::: Records supplied :::

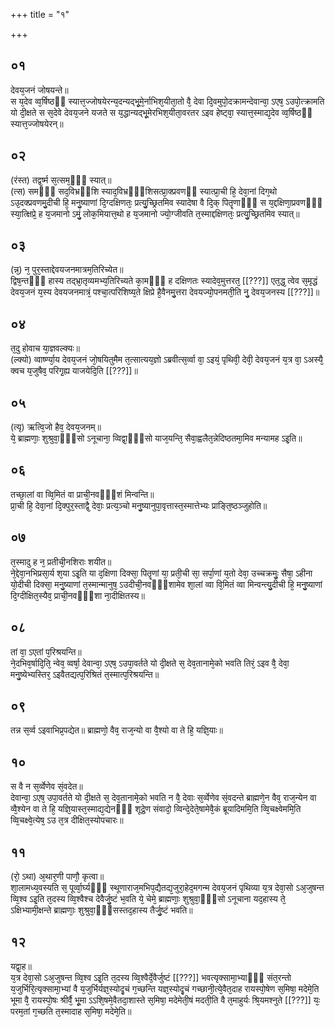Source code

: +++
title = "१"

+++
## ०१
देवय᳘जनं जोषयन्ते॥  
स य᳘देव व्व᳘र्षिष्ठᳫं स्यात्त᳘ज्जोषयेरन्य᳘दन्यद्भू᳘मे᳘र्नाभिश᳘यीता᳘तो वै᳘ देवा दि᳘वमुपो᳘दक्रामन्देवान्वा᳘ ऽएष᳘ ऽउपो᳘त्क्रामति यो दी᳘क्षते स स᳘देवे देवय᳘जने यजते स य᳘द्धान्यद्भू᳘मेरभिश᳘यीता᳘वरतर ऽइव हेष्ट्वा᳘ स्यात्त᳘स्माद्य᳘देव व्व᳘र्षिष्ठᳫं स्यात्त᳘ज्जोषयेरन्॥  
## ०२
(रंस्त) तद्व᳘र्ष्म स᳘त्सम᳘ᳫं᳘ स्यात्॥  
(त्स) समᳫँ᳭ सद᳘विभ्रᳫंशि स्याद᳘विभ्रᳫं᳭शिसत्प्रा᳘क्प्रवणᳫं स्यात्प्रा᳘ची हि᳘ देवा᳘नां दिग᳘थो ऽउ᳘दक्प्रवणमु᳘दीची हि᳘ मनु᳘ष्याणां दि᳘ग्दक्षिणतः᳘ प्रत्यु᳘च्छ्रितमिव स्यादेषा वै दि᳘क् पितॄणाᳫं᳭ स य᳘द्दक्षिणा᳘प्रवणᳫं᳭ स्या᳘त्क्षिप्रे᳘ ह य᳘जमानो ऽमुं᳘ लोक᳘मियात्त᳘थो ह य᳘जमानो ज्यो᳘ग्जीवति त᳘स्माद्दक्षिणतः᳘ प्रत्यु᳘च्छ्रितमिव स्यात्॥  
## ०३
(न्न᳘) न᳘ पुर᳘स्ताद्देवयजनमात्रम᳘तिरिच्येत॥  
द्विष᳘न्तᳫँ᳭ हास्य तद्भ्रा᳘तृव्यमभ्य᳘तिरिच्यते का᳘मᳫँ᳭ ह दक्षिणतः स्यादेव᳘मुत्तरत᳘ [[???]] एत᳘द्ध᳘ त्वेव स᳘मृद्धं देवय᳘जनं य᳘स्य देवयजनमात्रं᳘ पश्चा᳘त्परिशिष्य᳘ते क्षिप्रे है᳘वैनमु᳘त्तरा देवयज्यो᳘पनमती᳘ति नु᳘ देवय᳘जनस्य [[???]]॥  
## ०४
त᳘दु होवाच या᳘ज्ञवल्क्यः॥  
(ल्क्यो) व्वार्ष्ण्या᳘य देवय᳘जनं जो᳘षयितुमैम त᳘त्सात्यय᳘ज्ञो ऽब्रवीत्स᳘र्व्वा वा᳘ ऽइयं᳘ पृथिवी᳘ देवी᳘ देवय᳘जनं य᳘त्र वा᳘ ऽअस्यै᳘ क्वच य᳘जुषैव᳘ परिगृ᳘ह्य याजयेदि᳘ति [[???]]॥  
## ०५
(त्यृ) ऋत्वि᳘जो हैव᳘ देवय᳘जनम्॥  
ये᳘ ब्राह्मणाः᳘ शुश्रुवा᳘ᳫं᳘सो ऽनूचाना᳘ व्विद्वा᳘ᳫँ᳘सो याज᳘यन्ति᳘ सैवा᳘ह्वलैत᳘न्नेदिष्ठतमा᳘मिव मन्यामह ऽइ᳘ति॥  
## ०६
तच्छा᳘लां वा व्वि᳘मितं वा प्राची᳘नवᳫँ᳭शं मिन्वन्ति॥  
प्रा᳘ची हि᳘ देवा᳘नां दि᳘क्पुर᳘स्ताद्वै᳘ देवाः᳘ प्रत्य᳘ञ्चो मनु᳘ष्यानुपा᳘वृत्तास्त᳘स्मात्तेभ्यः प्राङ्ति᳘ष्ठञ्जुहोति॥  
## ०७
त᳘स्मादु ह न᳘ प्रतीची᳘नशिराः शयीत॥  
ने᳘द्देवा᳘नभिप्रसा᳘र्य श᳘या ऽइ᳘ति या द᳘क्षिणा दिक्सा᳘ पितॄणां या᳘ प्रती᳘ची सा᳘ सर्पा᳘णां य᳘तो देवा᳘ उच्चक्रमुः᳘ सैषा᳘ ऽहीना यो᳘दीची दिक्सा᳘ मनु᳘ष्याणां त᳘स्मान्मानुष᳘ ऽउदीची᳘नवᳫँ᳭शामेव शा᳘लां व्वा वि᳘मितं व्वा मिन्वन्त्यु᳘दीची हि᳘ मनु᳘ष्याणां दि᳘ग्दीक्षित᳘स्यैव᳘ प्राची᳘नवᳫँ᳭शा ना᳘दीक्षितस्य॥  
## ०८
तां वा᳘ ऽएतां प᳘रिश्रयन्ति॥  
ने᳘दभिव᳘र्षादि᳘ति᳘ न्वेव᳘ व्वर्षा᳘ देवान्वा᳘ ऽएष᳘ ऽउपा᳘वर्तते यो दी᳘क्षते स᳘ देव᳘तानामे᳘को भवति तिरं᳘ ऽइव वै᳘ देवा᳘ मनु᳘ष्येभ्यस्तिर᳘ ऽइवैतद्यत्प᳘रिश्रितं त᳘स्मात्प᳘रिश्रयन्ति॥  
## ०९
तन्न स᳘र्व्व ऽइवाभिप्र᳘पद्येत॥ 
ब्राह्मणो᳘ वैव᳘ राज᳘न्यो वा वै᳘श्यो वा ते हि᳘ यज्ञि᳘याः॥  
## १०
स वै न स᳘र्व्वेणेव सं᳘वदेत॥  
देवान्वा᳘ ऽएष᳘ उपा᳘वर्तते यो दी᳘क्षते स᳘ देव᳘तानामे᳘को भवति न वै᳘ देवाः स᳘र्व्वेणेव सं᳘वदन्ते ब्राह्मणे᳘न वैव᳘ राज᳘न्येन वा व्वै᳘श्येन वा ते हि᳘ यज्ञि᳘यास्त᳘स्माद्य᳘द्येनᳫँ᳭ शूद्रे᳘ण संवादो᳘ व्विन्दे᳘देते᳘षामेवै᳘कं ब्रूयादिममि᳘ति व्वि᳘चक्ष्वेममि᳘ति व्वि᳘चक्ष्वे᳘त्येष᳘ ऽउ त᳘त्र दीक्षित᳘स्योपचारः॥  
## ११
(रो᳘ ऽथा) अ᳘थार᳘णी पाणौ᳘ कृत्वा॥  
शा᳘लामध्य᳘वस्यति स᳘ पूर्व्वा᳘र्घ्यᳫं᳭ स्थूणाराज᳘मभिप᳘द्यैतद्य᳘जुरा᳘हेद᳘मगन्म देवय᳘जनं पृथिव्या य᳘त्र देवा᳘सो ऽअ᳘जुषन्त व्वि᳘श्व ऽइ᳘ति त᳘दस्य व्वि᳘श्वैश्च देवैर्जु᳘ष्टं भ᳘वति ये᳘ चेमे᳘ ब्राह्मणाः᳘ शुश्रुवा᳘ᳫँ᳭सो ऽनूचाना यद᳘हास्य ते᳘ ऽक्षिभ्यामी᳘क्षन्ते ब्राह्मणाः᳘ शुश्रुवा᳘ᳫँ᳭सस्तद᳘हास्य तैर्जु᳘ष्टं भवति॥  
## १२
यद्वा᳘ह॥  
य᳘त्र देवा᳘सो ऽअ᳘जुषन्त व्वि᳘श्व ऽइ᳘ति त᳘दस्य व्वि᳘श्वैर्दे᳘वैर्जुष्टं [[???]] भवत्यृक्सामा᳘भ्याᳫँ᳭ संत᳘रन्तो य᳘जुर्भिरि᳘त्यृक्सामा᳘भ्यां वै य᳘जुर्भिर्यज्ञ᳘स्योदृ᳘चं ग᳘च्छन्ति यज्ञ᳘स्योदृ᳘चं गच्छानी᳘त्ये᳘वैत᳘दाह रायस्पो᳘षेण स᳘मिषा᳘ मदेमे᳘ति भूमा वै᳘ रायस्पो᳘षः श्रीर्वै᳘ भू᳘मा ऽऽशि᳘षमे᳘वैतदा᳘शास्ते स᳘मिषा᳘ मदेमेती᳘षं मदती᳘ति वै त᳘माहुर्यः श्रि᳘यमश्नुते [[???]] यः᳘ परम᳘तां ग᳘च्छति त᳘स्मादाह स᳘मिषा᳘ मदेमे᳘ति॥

:::
::: Records supplied :::

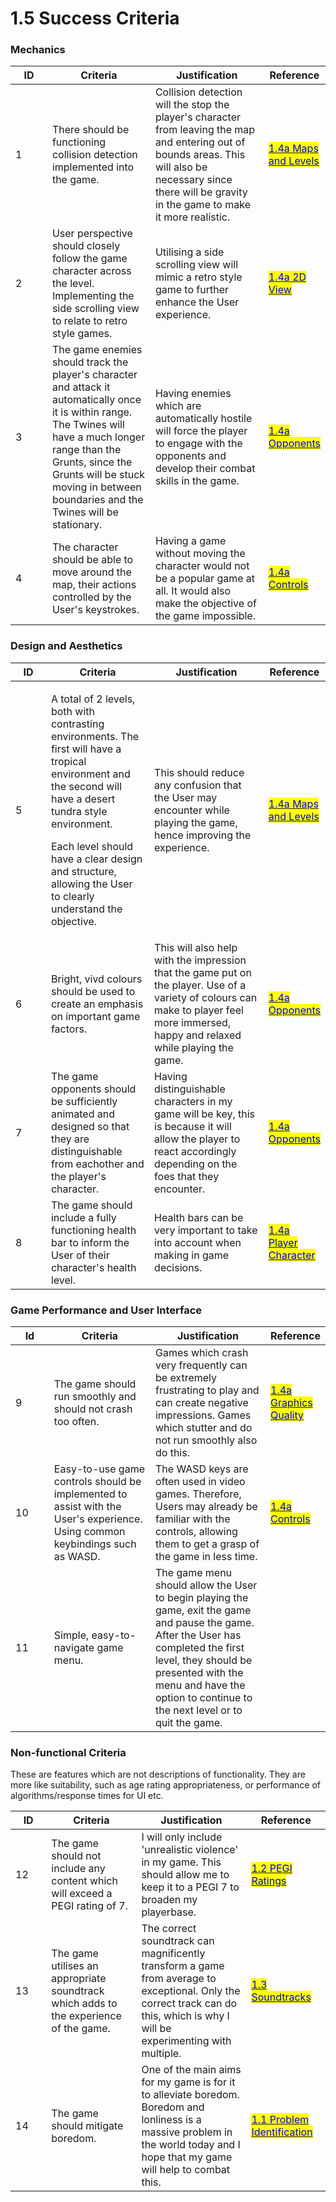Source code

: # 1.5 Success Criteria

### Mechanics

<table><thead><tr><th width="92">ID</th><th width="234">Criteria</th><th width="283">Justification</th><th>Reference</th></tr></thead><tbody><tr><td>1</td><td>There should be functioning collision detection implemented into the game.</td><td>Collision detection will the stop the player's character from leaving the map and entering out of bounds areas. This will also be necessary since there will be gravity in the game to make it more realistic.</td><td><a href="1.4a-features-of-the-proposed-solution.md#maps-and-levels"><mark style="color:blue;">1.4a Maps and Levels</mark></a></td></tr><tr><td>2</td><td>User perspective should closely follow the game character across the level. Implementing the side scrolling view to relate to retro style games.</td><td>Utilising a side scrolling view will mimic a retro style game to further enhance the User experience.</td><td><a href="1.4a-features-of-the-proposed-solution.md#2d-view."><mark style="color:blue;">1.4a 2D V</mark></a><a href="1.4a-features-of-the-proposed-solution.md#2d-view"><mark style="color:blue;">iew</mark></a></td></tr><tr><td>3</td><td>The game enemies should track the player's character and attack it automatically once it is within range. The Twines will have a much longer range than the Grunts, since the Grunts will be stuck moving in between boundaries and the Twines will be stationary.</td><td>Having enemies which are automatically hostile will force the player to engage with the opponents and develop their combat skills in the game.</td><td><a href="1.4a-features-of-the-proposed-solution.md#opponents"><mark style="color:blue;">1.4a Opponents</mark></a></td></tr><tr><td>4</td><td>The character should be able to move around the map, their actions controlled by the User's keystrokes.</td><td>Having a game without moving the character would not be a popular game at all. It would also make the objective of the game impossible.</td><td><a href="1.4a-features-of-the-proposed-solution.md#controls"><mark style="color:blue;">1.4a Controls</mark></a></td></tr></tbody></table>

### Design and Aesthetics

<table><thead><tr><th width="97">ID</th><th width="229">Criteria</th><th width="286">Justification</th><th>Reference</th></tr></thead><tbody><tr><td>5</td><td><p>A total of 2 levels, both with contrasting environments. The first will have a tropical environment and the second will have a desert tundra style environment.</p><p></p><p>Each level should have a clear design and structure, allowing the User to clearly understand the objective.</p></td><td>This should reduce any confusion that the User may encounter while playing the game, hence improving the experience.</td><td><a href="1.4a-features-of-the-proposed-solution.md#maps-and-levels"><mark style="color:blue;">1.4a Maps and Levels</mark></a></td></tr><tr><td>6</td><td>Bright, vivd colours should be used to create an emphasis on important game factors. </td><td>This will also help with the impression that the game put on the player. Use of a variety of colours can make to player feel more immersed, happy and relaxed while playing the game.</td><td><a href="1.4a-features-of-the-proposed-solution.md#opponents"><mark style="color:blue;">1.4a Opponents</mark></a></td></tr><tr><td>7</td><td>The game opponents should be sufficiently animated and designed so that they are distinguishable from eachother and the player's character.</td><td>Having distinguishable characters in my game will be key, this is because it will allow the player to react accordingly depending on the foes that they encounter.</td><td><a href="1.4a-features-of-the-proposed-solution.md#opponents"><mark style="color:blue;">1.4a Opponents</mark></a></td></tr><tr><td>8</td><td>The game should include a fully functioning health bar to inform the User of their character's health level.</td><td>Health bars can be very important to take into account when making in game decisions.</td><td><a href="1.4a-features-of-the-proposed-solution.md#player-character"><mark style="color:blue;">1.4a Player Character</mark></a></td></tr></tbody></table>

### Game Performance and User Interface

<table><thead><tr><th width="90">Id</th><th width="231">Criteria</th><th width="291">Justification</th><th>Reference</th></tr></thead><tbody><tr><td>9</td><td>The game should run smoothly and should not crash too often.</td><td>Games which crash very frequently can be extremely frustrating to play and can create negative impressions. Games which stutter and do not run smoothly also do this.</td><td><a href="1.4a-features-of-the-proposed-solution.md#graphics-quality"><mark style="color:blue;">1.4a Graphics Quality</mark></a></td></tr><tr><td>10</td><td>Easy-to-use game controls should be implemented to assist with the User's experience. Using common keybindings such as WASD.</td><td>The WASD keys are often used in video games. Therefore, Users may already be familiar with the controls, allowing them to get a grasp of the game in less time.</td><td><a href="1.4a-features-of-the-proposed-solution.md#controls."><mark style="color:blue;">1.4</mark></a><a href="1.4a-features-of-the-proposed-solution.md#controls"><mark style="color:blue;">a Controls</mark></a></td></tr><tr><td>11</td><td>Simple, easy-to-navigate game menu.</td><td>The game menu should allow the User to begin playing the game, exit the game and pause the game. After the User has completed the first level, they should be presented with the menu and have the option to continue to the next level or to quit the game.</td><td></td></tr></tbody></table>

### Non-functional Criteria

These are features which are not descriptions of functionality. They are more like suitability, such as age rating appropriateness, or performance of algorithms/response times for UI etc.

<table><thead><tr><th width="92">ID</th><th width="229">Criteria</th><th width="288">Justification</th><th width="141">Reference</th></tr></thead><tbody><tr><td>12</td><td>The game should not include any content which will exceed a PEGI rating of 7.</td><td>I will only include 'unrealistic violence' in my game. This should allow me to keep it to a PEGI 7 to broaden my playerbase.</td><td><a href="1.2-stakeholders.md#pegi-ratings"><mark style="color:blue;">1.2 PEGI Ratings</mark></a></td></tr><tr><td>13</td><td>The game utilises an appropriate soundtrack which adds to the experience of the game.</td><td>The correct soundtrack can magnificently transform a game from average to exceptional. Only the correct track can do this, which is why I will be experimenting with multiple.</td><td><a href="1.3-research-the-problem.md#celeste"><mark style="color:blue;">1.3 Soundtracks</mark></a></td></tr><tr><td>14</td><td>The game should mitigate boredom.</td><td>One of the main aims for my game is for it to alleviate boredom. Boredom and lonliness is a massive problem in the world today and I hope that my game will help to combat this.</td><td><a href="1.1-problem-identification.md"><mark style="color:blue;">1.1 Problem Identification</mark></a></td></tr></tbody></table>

:::

• _What you should do_
Take every line above carrying "वयजनम" and return it.

• _Output for this exercise_
(न्न᳘) न᳘ पुर᳘स्ताद्देवयजनमात्रम᳘तिरिच्येत॥  
द्विष᳘न्तᳫँ᳭ हास्य तद्भ्रा᳘तृव्यमभ्य᳘तिरिच्यते का᳘मᳫँ᳭ ह दक्षिणतः स्यादेव᳘मुत्तरत᳘ [[???]] एत᳘द्ध᳘ त्वेव स᳘मृद्धं देवय᳘जनं य᳘स्य देवयजनमात्रं᳘ पश्चा᳘त्परिशिष्य᳘ते क्षिप्रे है᳘वैनमु᳘त्तरा देवयज्यो᳘पनमती᳘ति नु᳘ देवय᳘जनस्य [[???]]॥  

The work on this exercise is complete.